Quality control helps prevent the gradual decay of software systems over time. To succeed, however, assessment tools must be automated and flexible enough to present results in a way that users can easily understand.

 

If organizations fail to take countermeasures, their long-lived software systems undergo gradual quality decay. Without exception, this degradation affects all of the ISO 9126 quality attributes: reliability, functionality, efficiency, portability, usability, and, above all, maintainability. Continuous quality control lets software engineers identify and resolve quality defects early in the development process, when implementing countermeasures is still inexpensive. Quality control consists of three key elements:

  • clearly defined quality goals;
  • techniques, tools, and processes to analyze a system’s current quality state; and
  • appropriate measures to react to identified quality deficits.

Obviously, assessing the current state of a system’s quality is a key quality control activity. Quality has many diverse aspects, however, and the costs associated with assessing them shouldn’t outweigh their benefits. To keep costs down, developers must have appropriate tool support for all automatically assessable quality aspects.

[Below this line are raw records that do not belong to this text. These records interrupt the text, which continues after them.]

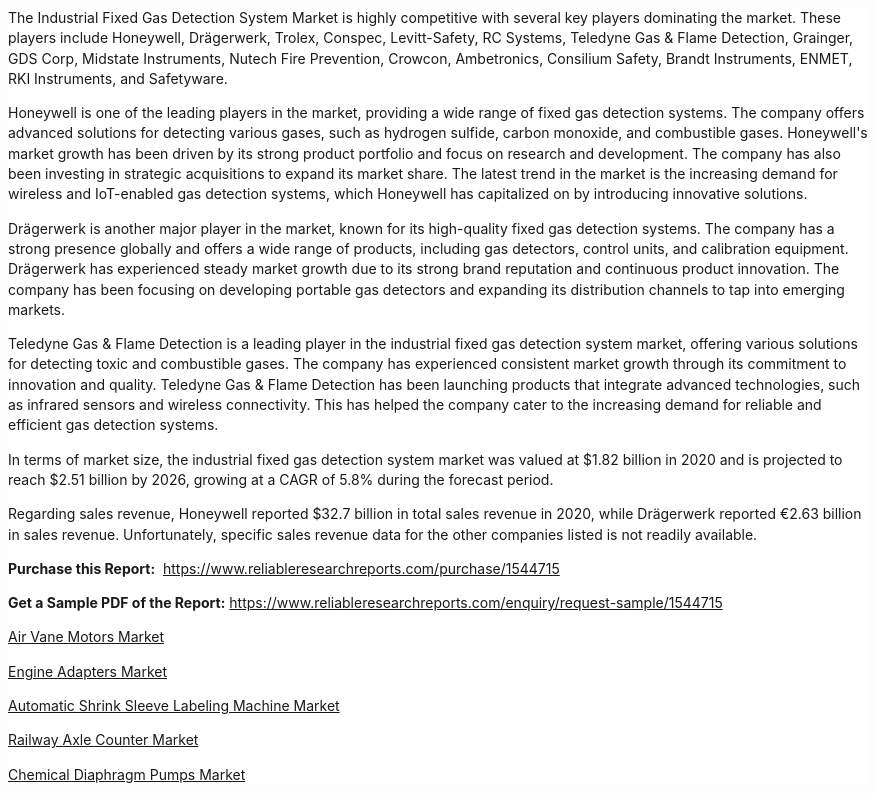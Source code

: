 <p><p>The Industrial Fixed Gas Detection System Market is highly competitive with several key players dominating the market. These players include Honeywell, Drägerwerk, Trolex, Conspec, Levitt-Safety, RC Systems, Teledyne Gas & Flame Detection, Grainger, GDS Corp, Midstate Instruments, Nutech Fire Prevention, Crowcon, Ambetronics, Consilium Safety, Brandt Instruments, ENMET, RKI Instruments, and Safetyware. </p><p>Honeywell is one of the leading players in the market, providing a wide range of fixed gas detection systems. The company offers advanced solutions for detecting various gases, such as hydrogen sulfide, carbon monoxide, and combustible gases. Honeywell's market growth has been driven by its strong product portfolio and focus on research and development. The company has also been investing in strategic acquisitions to expand its market share. The latest trend in the market is the increasing demand for wireless and IoT-enabled gas detection systems, which Honeywell has capitalized on by introducing innovative solutions.</p><p>Drägerwerk is another major player in the market, known for its high-quality fixed gas detection systems. The company has a strong presence globally and offers a wide range of products, including gas detectors, control units, and calibration equipment. Drägerwerk has experienced steady market growth due to its strong brand reputation and continuous product innovation. The company has been focusing on developing portable gas detectors and expanding its distribution channels to tap into emerging markets.</p><p>Teledyne Gas & Flame Detection is a leading player in the industrial fixed gas detection system market, offering various solutions for detecting toxic and combustible gases. The company has experienced consistent market growth through its commitment to innovation and quality. Teledyne Gas & Flame Detection has been launching products that integrate advanced technologies, such as infrared sensors and wireless connectivity. This has helped the company cater to the increasing demand for reliable and efficient gas detection systems.</p><p>In terms of market size, the industrial fixed gas detection system market was valued at $1.82 billion in 2020 and is projected to reach $2.51 billion by 2026, growing at a CAGR of 5.8% during the forecast period. </p><p>Regarding sales revenue, Honeywell reported $32.7 billion in total sales revenue in 2020, while Drägerwerk reported €2.63 billion in sales revenue. Unfortunately, specific sales revenue data for the other companies listed is not readily available.</p></p>
<p><strong>Purchase this Report:</strong>&nbsp;&nbsp;<a href="https://www.reliableresearchreports.com/purchase/1544715">https://www.reliableresearchreports.com/purchase/1544715</a></p>
<p></p>
<p><strong>Get a Sample PDF of the Report:</strong>&nbsp;<a href="https://www.reliableresearchreports.com/enquiry/request-sample/1544715">https://www.reliableresearchreports.com/enquiry/request-sample/1544715</a></p>
<p><p><a href="https://github.com/irfadac/Market-Research-Report-List-1/blob/main/air-vane-motors-market.md">Air Vane Motors Market</a></p><p><a href="https://github.com/changoleonlaverguenzanoexiste/Market-Research-Report-List-1/blob/main/engine-adapters-market.md">Engine Adapters Market</a></p><p><a href="https://github.com/guneycigdem35/Market-Research-Report-List-1/blob/main/automatic-shrink-sleeve-labeling-machine-market.md">Automatic Shrink Sleeve Labeling Machine Market</a></p><p><a href="https://github.com/mharielmesa/Market-Research-Report-List-1/blob/main/railway-axle-counter-market.md">Railway Axle Counter Market</a></p><p><a href="https://github.com/yoshih12/Market-Research-Report-List-1/blob/main/chemical-diaphragm-pumps-market.md">Chemical Diaphragm Pumps Market</a></p></p>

We’ve worked on different quality control aspects in various academic and industrial projects. Tool support has been important on all such projects. Although there are many tools available, how to apply them—and in which situations—is not always clear. On the basis of our experiences and existing work, we therefore developed a set of quality control requirements and tool categories. The categories help structure the sometimes bewildering tool landscape. We also developed a dashboard toolkit, the Continuous Quality Assessment Toolkit (ConQAT), which addresses these requirements through its flexible architecture.